Disney's 1967 animated feature The Jungle Book isn't a particularly faithful adaptation of the Rudyard Kipling book it's based on, but it remains the most thoroughly entertaining big-screen version of the tale (though we should certainly offer a respectful tip of the hat to Zoltan Korda's 1942 adaptation). It's also strikingly different from Disney's other early animated films: while most classic Disney flicks aim for a certain timelessness, The Jungle Book is very much a product of its era. It's filled to the brim with jazz club slang, swinging tunes and charmingly dated pop culture references (some key supporting characters are based on the Beatles).

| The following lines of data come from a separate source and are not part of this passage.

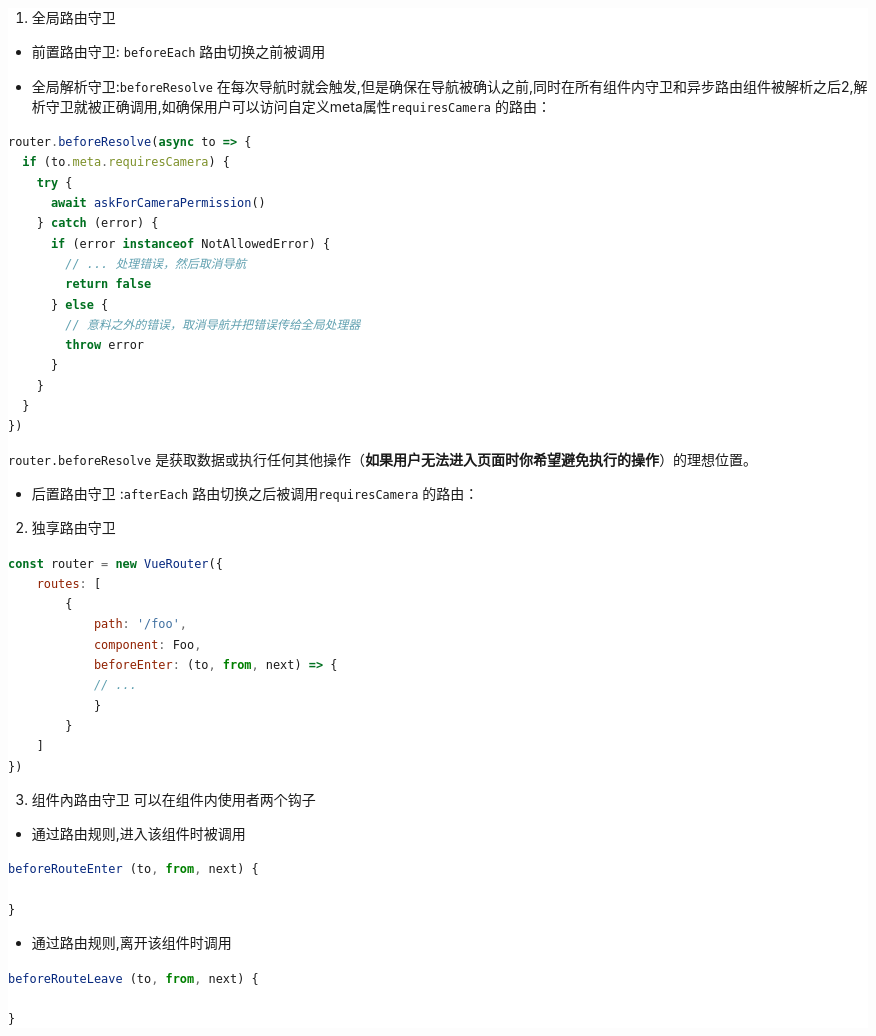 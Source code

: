 1. 全局路由守卫
+ 前置路由守卫: `beforeEach` 路由切换之前被调用

+ 全局解析守卫:`beforeResolve`
在每次导航时就会触发,但是确保在导航被确认之前,同时在所有组件内守卫和异步路由组件被解析之后2,解析守卫就被正确调用,如确保用户可以访问自定义meta属性`requiresCamera` 的路由：
```js
router.beforeResolve(async to => {
  if (to.meta.requiresCamera) {
    try {
      await askForCameraPermission()
    } catch (error) {
      if (error instanceof NotAllowedError) {
        // ... 处理错误，然后取消导航
        return false
      } else {
        // 意料之外的错误，取消导航并把错误传给全局处理器
        throw error
      }
    }
  }
})
```


`router.beforeResolve` 是获取数据或执行任何其他操作（**如果用户无法进入页面时你希望避免执行的操作**）的理想位置。


+ 后置路由守卫 :`afterEach` 路由切换之后被调用`requiresCamera` 的路由：

2. 独享路由守卫
```js
const router = new VueRouter({
    routes: [
        {
            path: '/foo',
            component: Foo,
            beforeEnter: (to, from, next) => {
            // ...
            }
        }
    ]
})
```

3.  组件內路由守卫
可以在组件内使用者两个钩子
+ 通过路由规则,进入该组件时被调用
```js
beforeRouteEnter (to, from, next) {

}
```

+ 通过路由规则,离开该组件时调用 
```js
beforeRouteLeave (to, from, next) {

}
```
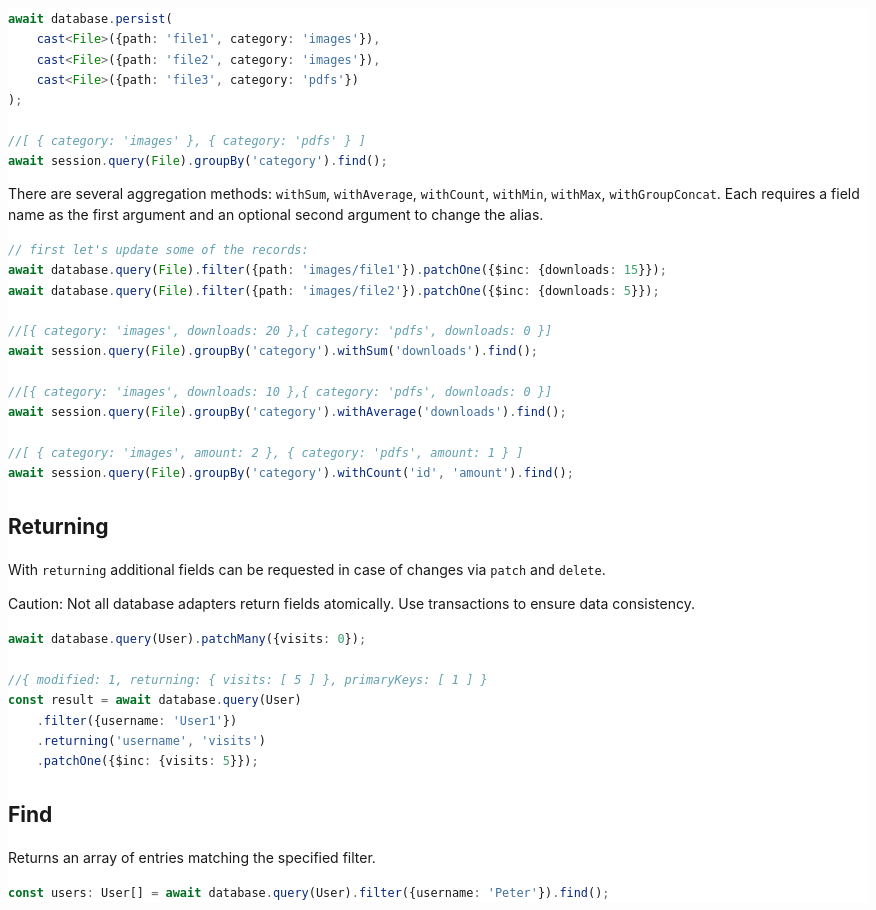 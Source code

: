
 ```typescript
await database.persist(
    cast<File>({path: 'file1', category: 'images'}),
    cast<File>({path: 'file2', category: 'images'}),
    cast<File>({path: 'file3', category: 'pdfs'})
);

//[ { category: 'images' }, { category: 'pdfs' } ]
await session.query(File).groupBy('category').find();
```

There are several aggregation methods: `withSum`, `withAverage`, `withCount`, `withMin`, `withMax`, `withGroupConcat`. Each requires a field name as the first argument and an optional second argument to change the alias.

```typescript
// first let's update some of the records:
await database.query(File).filter({path: 'images/file1'}).patchOne({$inc: {downloads: 15}});
await database.query(File).filter({path: 'images/file2'}).patchOne({$inc: {downloads: 5}});

//[{ category: 'images', downloads: 20 },{ category: 'pdfs', downloads: 0 }]
await session.query(File).groupBy('category').withSum('downloads').find();

//[{ category: 'images', downloads: 10 },{ category: 'pdfs', downloads: 0 }]
await session.query(File).groupBy('category').withAverage('downloads').find();

//[ { category: 'images', amount: 2 }, { category: 'pdfs', amount: 1 } ]
await session.query(File).groupBy('category').withCount('id', 'amount').find();
```

## Returning

With `returning` additional fields can be requested in case of changes via `patch` and `delete`.

Caution: Not all database adapters return fields atomically. Use transactions to ensure data consistency.

```typescript
await database.query(User).patchMany({visits: 0});

//{ modified: 1, returning: { visits: [ 5 ] }, primaryKeys: [ 1 ] }
const result = await database.query(User)
    .filter({username: 'User1'})
    .returning('username', 'visits')
    .patchOne({$inc: {visits: 5}});
```

## Find

Returns an array of entries matching the specified filter.

```typescript
const users: User[] = await database.query(User).filter({username: 'Peter'}).find();
```
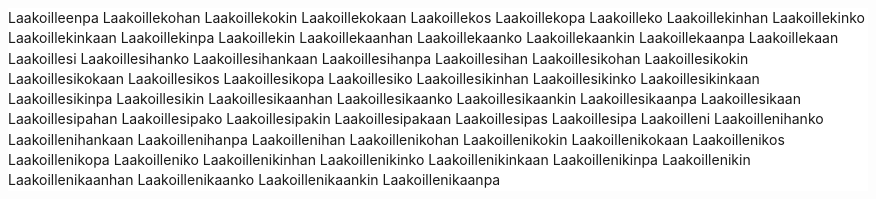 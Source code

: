 Laakoilleenpa
Laakoillekohan
Laakoillekokin
Laakoillekokaan
Laakoillekos
Laakoillekopa
Laakoilleko
Laakoillekinhan
Laakoillekinko
Laakoillekinkaan
Laakoillekinpa
Laakoillekin
Laakoillekaanhan
Laakoillekaanko
Laakoillekaankin
Laakoillekaanpa
Laakoillekaan
Laakoillesi
Laakoillesihanko
Laakoillesihankaan
Laakoillesihanpa
Laakoillesihan
Laakoillesikohan
Laakoillesikokin
Laakoillesikokaan
Laakoillesikos
Laakoillesikopa
Laakoillesiko
Laakoillesikinhan
Laakoillesikinko
Laakoillesikinkaan
Laakoillesikinpa
Laakoillesikin
Laakoillesikaanhan
Laakoillesikaanko
Laakoillesikaankin
Laakoillesikaanpa
Laakoillesikaan
Laakoillesipahan
Laakoillesipako
Laakoillesipakin
Laakoillesipakaan
Laakoillesipas
Laakoillesipa
Laakoilleni
Laakoillenihanko
Laakoillenihankaan
Laakoillenihanpa
Laakoillenihan
Laakoillenikohan
Laakoillenikokin
Laakoillenikokaan
Laakoillenikos
Laakoillenikopa
Laakoilleniko
Laakoillenikinhan
Laakoillenikinko
Laakoillenikinkaan
Laakoillenikinpa
Laakoillenikin
Laakoillenikaanhan
Laakoillenikaanko
Laakoillenikaankin
Laakoillenikaanpa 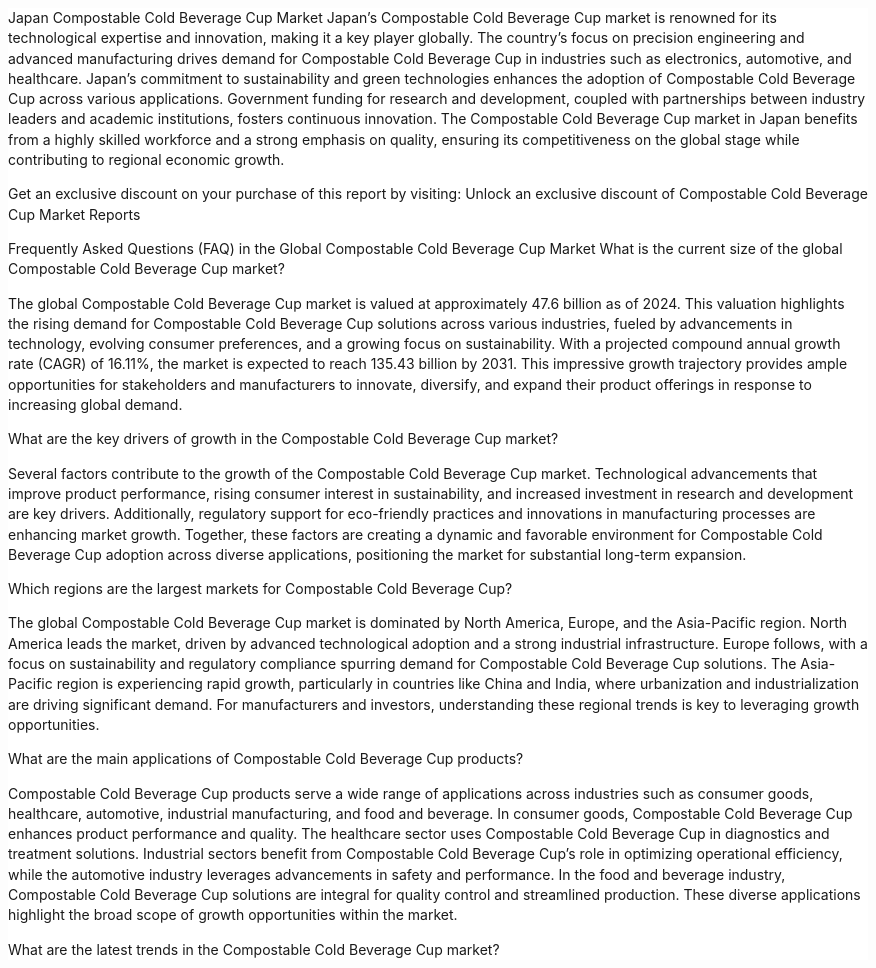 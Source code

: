 Japan Compostable Cold Beverage Cup Market
Japan’s Compostable Cold Beverage Cup market is renowned for its technological expertise and innovation, making it a key player globally. The country’s focus on precision engineering and advanced manufacturing drives demand for Compostable Cold Beverage Cup in industries such as electronics, automotive, and healthcare. Japan’s commitment to sustainability and green technologies enhances the adoption of Compostable Cold Beverage Cup across various applications. Government funding for research and development, coupled with partnerships between industry leaders and academic institutions, fosters continuous innovation. The Compostable Cold Beverage Cup market in Japan benefits from a highly skilled workforce and a strong emphasis on quality, ensuring its competitiveness on the global stage while contributing to regional economic growth.

Get an exclusive discount on your purchase of this report by visiting: Unlock an exclusive discount of Compostable Cold Beverage Cup Market Reports 

Frequently Asked Questions (FAQ) in the Global Compostable Cold Beverage Cup Market
What is the current size of the global Compostable Cold Beverage Cup market?

The global Compostable Cold Beverage Cup market is valued at approximately 47.6 billion as of 2024. This valuation highlights the rising demand for Compostable Cold Beverage Cup solutions across various industries, fueled by advancements in technology, evolving consumer preferences, and a growing focus on sustainability. With a projected compound annual growth rate (CAGR) of 16.11%, the market is expected to reach 135.43 billion by 2031. This impressive growth trajectory provides ample opportunities for stakeholders and manufacturers to innovate, diversify, and expand their product offerings in response to increasing global demand.

What are the key drivers of growth in the Compostable Cold Beverage Cup market?

Several factors contribute to the growth of the Compostable Cold Beverage Cup market. Technological advancements that improve product performance, rising consumer interest in sustainability, and increased investment in research and development are key drivers. Additionally, regulatory support for eco-friendly practices and innovations in manufacturing processes are enhancing market growth. Together, these factors are creating a dynamic and favorable environment for Compostable Cold Beverage Cup adoption across diverse applications, positioning the market for substantial long-term expansion.

Which regions are the largest markets for Compostable Cold Beverage Cup?

The global Compostable Cold Beverage Cup market is dominated by North America, Europe, and the Asia-Pacific region. North America leads the market, driven by advanced technological adoption and a strong industrial infrastructure. Europe follows, with a focus on sustainability and regulatory compliance spurring demand for Compostable Cold Beverage Cup solutions. The Asia-Pacific region is experiencing rapid growth, particularly in countries like China and India, where urbanization and industrialization are driving significant demand. For manufacturers and investors, understanding these regional trends is key to leveraging growth opportunities.

What are the main applications of Compostable Cold Beverage Cup products?

Compostable Cold Beverage Cup products serve a wide range of applications across industries such as consumer goods, healthcare, automotive, industrial manufacturing, and food and beverage. In consumer goods, Compostable Cold Beverage Cup enhances product performance and quality. The healthcare sector uses Compostable Cold Beverage Cup in diagnostics and treatment solutions. Industrial sectors benefit from Compostable Cold Beverage Cup’s role in optimizing operational efficiency, while the automotive industry leverages advancements in safety and performance. In the food and beverage industry, Compostable Cold Beverage Cup solutions are integral for quality control and streamlined production. These diverse applications highlight the broad scope of growth opportunities within the market.

What are the latest trends in the Compostable Cold Beverage Cup market?
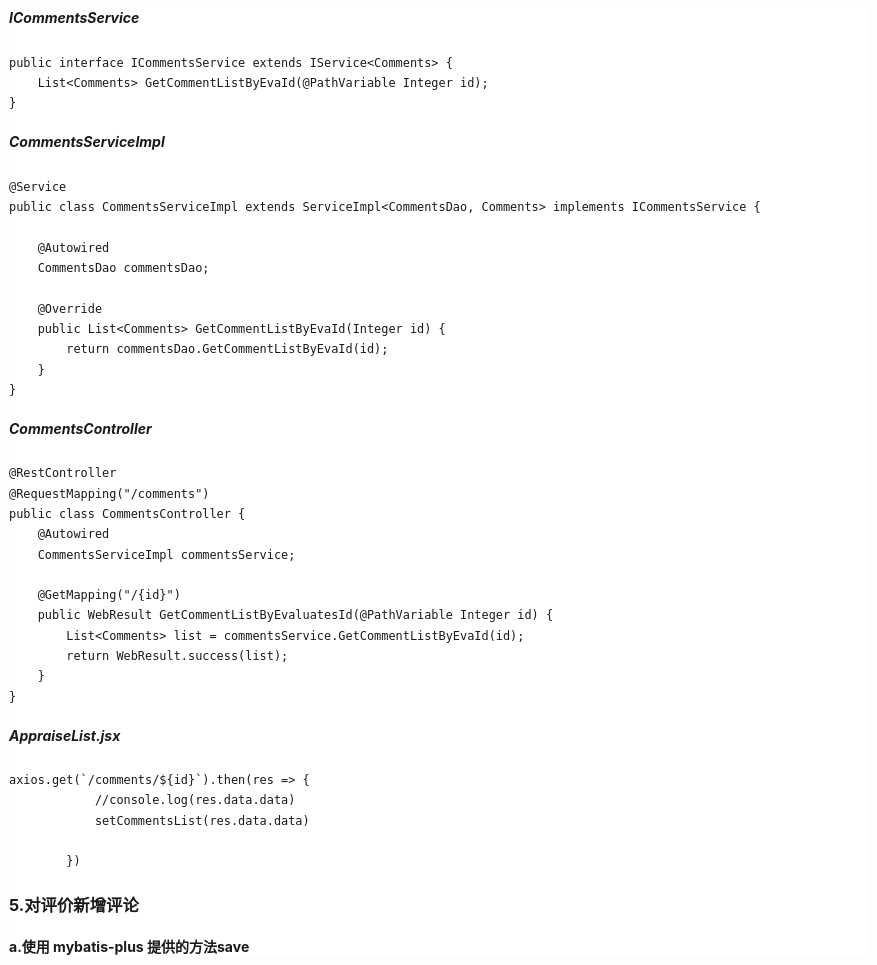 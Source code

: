 ##### ICommentsService

```
public interface ICommentsService extends IService<Comments> {
    List<Comments> GetCommentListByEvaId(@PathVariable Integer id);
}
```

##### CommentsServiceImpl

```
@Service
public class CommentsServiceImpl extends ServiceImpl<CommentsDao, Comments> implements ICommentsService {

    @Autowired
    CommentsDao commentsDao;

    @Override
    public List<Comments> GetCommentListByEvaId(Integer id) {
        return commentsDao.GetCommentListByEvaId(id);
    }
}
```

##### CommentsController

```
@RestController
@RequestMapping("/comments")
public class CommentsController {
    @Autowired
    CommentsServiceImpl commentsService;
    
    @GetMapping("/{id}")
    public WebResult GetCommentListByEvaluatesId(@PathVariable Integer id) {
        List<Comments> list = commentsService.GetCommentListByEvaId(id);
        return WebResult.success(list);
    }
}
```

##### AppraiseList.jsx

```
axios.get(`/comments/${id}`).then(res => {
            //console.log(res.data.data)
            setCommentsList(res.data.data)

        })
```

### 5.对评价新增评论

#### a.使用 mybatis-plus 提供的方法save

Disney's new live-action version of The Jungle Book (based on the animated film, which means it strays even further from the Kipling book) is very much a product of its era, too. The loose, casual animated film has been replaced by a grandiose CGI spectacle that aims for moments of thunderous drama. The new approach works surprisingly well: director Jon Favreau has given us one of those uncommon kids movies that has a real sense of danger. Indeed, despite the PG rating, the film has a greater sense of dramatic weight than the bulk of modern blockbusters.

The basic outline of the story is more or less the same as the one offered by the animated film, though Favreau and screenwriter Justin Marks make a handful of thoughtful additions, subtractions and embellishments. Young Mowgli (Neel Sethi) has lived in the jungle his entire life, and has been raised by a pack of wolves as one of their own. He has also benefitted immensely from the mentorship of the wise panther Bagheera (Ben Kingsley, Hugo), who has given the boy many valuable lessons on surviving in the jungle. However, when a ruthless tiger named Shere Khan (Idris Elba, The Wire) learns of Mowgli's existence and vows to eliminate him, the wolf pack and Bagheera determine that the best course of action is to send Mowgli off to the “man village” and let him live among his own kind. Naturally, the mission doesn't quite go according to plan, and Mowgli ends up in the company of Baloo (Bill Murray, Lost in Translation), a slothful bear who is eager to take advantage of Mowgli's unique honey-gathering abilities.

Favreau has clearly put a good deal of thought into how to update these characters, making a number of small-but-smart alterations that mostly work quite well. For instance, Baloo and Bagheera are still a study in contrasts – one a carefree, fun-loving layabout, the other a mature, serious-minded creature – but Baloo is a bit more nakedly self-serving in this version (though no less lovable), while Bagheera spends less time complaining then he did in the previous version (exasperated rants have largely been replaced with quiet sighs or discontented growls). Mowgli, too, is a tad less bratty in this version, with more complicated motivations for making the decisions he makes. Meanwhile, Akeela (Giancarlo Esposito, Breaking Bad) and Raksha (Lupita Nyong'o, 12 Years a Slave) – Mowgli's wolf parents – have been given significantly expanded parts, with the latter getting some particularly affecting moments.

Meanwhile, the villains have been made a bit more sinister. Shere Khan was certainly a savage beast in the animated feature, but he carried himself with the air of a Bond villain, taking immense pleasure in violence. The film's take on the character smiles less and snarls more (Elba's voice work is effectively bitter), and his hatred for Mowgli is rooted in a violent moment from his past. King Louie (Christopher Walken, Catch Me If You Can) is a considerably more imposing figure this time around, depicted as a silver-tongued mobster who rules his kingdom with an iron fist. Surprisingly, the deceptive Kaa (Scarlett Johansson, Under the Skin) has a reduced role, showing up for a single hallucinatory scene and then departing.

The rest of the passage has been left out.